This means that a Result type alias is being used.
A type alias is a kind of shorthand for type names. Modules often define a Result type alias to avoid having to repeat an error type that’s used consistently by almost every function in the module. For example, the standard library’s std::io module includes this line of code:
pub type Result<T> = result::Result<T, Error>;

This defines a public type std::io::Result<T>. It’s an alias for Result<T, E>, but hardcoding std::io::Error as the error type. In practical terms, this means that if you write use std::io; then Rust will understand io::Result<String> as shorthand for Result<String, io::Error>.
When something like Result<()> appears in the online documentation, you can click on the identifier Result to see which type alias is being used and learn the error type. In practice, it’s usually obvious from context.



Printing Errors

Sometimes the only way to handle an error is by dumping it to the terminal and moving on. We already showed one way to do this:

println!("error querying the weather: {}", err);

The standard library defines several error types with boring names: std::io::Error, std::fmt::Error, std::str::Utf8Error, and so on. All of them implement a common interface, the std::error::Error trait, which means they share the following features:

They’re all printable using println!(). Printing an error with the {} format specifier typically  displays only a brief error message. Alternatively, you can print with the {:?} format specifier, to get a Debug view of the error. This is less user-friendly, but includes extra technical information.

// result of `println!("error: {}", err);`
error: failed to lookup address information: No address associated with
hostname

// result of `println!("error: {:?}", err);`
error: Error { repr: Custom(Custom { kind: Other, error: StringError(
"failed to lookup address information: No address associated with
hostname") }) }

err.description() returns an error message as a &str.
err.cause() returns an Option<&Error>: the underlying error, if any, that triggered err.
For example, a networking error might cause a banking transaction to fail, which could in turn cause your boat to be repossessed. If err.description() is "boat was repossessed", then err.cause() might return an error about the failed transaction; its .description() might be "failed to transfer $300 to United Yacht Supply", and its .cause() might be an io::Error with details about the specific network outage that caused all the fuss. That third error is the root cause, so its .cause() method would return None.
Since the standard library only includes rather low-level features, this is usually None for standard library errors.

Printing an error value does not also print out its cause. If you want to be sure to print all the available information, use this function:
use std::error::Error;
use std::io::{Write, stderr};

/// Dump an error message to `stderr`.
///
/// If another error happens while building the error message or
/// writing to `stderr`, it is ignored.
fn print_error(mut err: &Error) {
    let _ = writeln!(stderr(), "error: {}", err);
    while let Some(cause) = err.cause() {
        let _ = writeln!(stderr(), "caused by: {}", cause);
        err = cause;
    }
}

The standard library’s error types do not include a stack trace, but the error-chain crate makes it easy to define your own custom error type that supports grabbing a stack trace when it’s created. It uses the backtrace crate to capture the stack.



Propagating Errors

In most places where we try something that could fail, we don’t want to catch and handle the error immediately. It is simply too much code to use a 10-line match statement every place where something could go wrong.

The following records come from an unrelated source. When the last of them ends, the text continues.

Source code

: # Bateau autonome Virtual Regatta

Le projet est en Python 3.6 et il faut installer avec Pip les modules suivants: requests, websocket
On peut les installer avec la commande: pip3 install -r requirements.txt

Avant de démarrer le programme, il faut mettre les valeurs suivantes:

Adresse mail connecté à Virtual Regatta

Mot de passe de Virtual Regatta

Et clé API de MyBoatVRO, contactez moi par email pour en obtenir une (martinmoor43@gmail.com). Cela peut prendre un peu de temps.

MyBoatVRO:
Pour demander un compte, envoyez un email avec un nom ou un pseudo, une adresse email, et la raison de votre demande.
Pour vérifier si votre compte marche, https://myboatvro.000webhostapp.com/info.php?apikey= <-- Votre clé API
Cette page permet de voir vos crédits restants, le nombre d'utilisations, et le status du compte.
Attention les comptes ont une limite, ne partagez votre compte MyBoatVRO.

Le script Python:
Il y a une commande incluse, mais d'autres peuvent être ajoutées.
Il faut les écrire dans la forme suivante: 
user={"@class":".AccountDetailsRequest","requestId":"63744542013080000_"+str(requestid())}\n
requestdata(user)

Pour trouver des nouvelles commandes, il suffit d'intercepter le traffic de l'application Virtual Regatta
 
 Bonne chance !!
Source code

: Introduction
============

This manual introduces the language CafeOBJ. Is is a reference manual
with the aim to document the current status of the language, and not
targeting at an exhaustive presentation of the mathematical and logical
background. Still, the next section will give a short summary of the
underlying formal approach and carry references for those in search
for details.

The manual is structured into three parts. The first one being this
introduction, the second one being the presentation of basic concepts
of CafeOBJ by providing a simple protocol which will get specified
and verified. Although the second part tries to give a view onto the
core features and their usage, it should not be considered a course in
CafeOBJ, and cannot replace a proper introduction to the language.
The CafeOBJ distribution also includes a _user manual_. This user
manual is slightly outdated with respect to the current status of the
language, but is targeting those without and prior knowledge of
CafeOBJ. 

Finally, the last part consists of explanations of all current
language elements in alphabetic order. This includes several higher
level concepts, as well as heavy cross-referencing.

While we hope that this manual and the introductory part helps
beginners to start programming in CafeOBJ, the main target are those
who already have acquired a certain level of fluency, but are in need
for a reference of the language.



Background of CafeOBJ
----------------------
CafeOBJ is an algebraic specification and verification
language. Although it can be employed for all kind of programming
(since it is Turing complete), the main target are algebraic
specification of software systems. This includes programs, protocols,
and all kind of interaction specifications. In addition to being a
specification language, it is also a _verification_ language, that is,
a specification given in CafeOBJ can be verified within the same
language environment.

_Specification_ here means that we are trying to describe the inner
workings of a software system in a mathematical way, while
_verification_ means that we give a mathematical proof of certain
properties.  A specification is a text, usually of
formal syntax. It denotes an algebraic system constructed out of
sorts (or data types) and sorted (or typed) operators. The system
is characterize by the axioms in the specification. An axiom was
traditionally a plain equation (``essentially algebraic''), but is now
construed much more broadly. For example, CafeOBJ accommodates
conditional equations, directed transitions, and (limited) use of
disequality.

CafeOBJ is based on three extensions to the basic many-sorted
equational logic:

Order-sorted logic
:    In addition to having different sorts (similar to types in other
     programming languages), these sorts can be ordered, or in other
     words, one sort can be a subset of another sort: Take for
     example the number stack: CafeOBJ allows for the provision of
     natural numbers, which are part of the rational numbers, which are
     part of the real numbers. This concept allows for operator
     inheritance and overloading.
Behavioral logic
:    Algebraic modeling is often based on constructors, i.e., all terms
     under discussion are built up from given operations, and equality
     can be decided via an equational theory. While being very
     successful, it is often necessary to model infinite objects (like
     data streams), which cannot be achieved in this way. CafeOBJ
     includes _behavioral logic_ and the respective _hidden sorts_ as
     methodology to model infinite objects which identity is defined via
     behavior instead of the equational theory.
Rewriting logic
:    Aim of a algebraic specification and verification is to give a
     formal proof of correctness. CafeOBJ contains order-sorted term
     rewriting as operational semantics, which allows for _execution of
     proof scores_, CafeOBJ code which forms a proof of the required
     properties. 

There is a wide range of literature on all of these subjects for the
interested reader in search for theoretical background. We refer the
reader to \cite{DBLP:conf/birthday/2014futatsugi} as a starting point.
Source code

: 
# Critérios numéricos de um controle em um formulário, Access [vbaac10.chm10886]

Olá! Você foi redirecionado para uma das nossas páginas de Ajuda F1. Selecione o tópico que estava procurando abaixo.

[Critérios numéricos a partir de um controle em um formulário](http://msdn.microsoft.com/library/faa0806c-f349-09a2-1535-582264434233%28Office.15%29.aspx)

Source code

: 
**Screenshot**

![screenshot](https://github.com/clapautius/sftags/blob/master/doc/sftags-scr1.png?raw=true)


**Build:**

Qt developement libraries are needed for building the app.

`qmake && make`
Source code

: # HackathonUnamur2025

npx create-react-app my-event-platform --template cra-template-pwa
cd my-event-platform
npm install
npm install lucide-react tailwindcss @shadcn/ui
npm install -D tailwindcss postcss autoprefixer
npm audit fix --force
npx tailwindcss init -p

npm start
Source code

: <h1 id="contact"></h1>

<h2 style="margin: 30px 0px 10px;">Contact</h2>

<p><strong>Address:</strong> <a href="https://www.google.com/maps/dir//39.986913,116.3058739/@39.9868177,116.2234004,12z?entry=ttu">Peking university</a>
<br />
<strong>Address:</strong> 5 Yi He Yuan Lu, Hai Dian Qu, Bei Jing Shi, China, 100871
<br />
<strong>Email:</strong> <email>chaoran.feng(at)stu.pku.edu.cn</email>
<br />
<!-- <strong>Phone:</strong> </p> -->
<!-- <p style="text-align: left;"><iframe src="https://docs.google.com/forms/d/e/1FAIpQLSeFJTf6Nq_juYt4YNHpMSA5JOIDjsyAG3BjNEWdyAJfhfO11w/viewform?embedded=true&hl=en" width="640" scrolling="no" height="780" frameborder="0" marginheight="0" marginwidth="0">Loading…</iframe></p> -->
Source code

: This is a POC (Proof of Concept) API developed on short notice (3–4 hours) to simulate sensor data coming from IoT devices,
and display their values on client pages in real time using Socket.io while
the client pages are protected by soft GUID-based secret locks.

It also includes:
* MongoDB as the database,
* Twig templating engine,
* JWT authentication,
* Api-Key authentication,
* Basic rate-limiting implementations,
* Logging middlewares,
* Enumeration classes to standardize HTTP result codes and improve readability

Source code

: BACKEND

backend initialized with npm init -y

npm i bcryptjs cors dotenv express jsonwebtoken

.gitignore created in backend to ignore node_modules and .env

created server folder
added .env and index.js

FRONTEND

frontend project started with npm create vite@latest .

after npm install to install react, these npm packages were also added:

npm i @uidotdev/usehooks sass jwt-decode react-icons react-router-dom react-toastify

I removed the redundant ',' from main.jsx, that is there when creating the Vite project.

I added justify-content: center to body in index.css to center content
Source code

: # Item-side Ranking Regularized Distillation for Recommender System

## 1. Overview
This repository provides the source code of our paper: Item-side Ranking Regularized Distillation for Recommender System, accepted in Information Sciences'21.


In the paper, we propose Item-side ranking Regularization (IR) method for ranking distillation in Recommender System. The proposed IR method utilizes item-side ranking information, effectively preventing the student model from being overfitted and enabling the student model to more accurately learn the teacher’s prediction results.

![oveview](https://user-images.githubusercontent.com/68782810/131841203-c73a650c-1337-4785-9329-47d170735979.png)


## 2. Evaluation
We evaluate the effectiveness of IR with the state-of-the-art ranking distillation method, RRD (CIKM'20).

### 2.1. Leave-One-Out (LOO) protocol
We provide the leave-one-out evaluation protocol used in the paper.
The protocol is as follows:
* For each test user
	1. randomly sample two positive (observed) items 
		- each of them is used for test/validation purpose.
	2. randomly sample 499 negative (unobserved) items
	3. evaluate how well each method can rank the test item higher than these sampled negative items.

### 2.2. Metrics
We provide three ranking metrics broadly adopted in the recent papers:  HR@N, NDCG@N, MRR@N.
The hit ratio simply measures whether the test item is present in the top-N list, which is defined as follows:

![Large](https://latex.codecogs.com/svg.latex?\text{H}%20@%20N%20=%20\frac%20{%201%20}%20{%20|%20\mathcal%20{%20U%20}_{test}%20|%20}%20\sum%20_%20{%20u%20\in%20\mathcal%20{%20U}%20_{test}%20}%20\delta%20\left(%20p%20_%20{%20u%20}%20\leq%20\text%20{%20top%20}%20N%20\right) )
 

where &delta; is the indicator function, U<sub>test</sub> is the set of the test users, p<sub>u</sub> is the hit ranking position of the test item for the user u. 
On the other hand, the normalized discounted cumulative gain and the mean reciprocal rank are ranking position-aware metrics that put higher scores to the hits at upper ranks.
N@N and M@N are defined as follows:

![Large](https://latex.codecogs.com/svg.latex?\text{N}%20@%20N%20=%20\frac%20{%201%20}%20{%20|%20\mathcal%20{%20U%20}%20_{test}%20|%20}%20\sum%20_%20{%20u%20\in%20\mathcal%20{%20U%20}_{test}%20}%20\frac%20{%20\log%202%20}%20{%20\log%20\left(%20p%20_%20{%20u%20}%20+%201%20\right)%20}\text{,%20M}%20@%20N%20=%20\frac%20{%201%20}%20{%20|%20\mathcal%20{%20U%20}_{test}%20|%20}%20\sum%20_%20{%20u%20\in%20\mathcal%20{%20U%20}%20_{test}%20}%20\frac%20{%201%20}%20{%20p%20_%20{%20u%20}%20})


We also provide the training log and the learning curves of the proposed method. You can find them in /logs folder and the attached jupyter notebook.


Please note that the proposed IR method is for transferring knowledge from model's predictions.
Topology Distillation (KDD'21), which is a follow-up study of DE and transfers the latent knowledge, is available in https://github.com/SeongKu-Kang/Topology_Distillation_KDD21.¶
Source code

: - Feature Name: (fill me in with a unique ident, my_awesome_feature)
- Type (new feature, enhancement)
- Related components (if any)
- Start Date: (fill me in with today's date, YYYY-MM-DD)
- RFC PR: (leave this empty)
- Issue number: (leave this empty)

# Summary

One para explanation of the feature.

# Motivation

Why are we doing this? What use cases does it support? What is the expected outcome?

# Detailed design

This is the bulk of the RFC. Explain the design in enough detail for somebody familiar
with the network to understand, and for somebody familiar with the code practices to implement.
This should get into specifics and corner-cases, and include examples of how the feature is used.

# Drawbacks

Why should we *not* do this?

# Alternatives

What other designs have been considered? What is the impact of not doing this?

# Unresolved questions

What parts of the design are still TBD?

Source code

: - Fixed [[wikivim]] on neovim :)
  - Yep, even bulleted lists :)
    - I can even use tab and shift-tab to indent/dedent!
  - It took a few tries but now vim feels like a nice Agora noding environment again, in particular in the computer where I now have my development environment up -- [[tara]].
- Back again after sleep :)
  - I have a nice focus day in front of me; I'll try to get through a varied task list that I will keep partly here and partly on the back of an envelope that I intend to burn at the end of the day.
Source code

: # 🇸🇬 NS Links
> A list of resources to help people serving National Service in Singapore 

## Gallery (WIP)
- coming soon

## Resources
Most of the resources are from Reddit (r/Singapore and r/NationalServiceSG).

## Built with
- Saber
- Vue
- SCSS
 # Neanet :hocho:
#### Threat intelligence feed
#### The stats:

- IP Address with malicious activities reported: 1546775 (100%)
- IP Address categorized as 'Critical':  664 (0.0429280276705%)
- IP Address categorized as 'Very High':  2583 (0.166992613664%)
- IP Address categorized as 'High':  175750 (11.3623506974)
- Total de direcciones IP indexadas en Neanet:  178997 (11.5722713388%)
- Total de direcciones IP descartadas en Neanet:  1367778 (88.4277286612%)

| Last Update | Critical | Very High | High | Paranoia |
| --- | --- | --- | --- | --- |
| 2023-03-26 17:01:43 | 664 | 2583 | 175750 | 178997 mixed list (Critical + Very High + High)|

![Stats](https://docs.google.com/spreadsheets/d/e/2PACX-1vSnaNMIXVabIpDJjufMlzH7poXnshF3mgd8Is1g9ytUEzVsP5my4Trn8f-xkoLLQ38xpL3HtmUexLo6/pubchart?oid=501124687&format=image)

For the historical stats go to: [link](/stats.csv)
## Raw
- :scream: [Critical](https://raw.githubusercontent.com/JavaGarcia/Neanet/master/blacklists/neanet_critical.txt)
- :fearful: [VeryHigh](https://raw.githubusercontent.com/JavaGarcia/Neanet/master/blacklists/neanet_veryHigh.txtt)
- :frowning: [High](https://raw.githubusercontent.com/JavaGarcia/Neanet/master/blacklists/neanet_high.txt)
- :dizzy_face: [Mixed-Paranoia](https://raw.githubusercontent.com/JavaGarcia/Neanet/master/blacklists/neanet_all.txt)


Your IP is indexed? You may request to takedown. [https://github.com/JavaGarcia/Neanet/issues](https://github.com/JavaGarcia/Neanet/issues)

Instead, if an error occurs, we usually want to let our caller deal with it. We want errors to propagate up the call stack.
Rust has a ? operator that does this. You can add a ? to any expression that produces a Result, such as the result of a function call:

let weather = get_weather(hometown)?;

The behavior of ? depends on whether this function returns a success result or an error result:


On success, it unwraps the Result to get the success value inside. The type of weather here is not Result<WeatherReport, io::Error> but simply WeatherReport.
On error, it immediately returns from the enclosing function, passing the error result up the call chain. To ensure that this works, ? can only be used in functions that have a Result return type.


There’s nothing magical about the ? operator. You can express the same thing using a match expression, although it’s much wordier:
let weather = match get_weather(hometown) {
    Ok(success_value) => success_value,
    Err(err) => return Err(err)
};

The only differences between this and the ? operator are some fine points involving types and conversions. We’ll cover those details in the next section.
In older code, you may see the try!() macro, which was the usual way to propagate errors until the ? operator was introduced in Rust 1.13.
let weather = try!(get_weather(hometown));

The macro expands to a match expression, like the one above.

It’s easy to forget just how pervasive the possibility of errors is in a program, particularly in code that interfaces with the operating system. The ? operator sometimes shows up on almost every line of a function:

use std::fs;
use std::io;
use std::path::Path;

fn move_all(src: &Path, dst: &Path) -> io::Result<()> {
    for entry_result in src.read_dir()? {  // opening dir could fail
        let entry = entry_result?;         // reading dir could fail
        let dst_file = dst.join(entry.file_name());
        fs::rename(entry.path(), dst_file)?;  // renaming could fail
    }
    Ok(())  // phew!
}




Working with Multiple Error Types

Often, more than one thing could go wrong. Suppose we are simply reading numbers from a text file.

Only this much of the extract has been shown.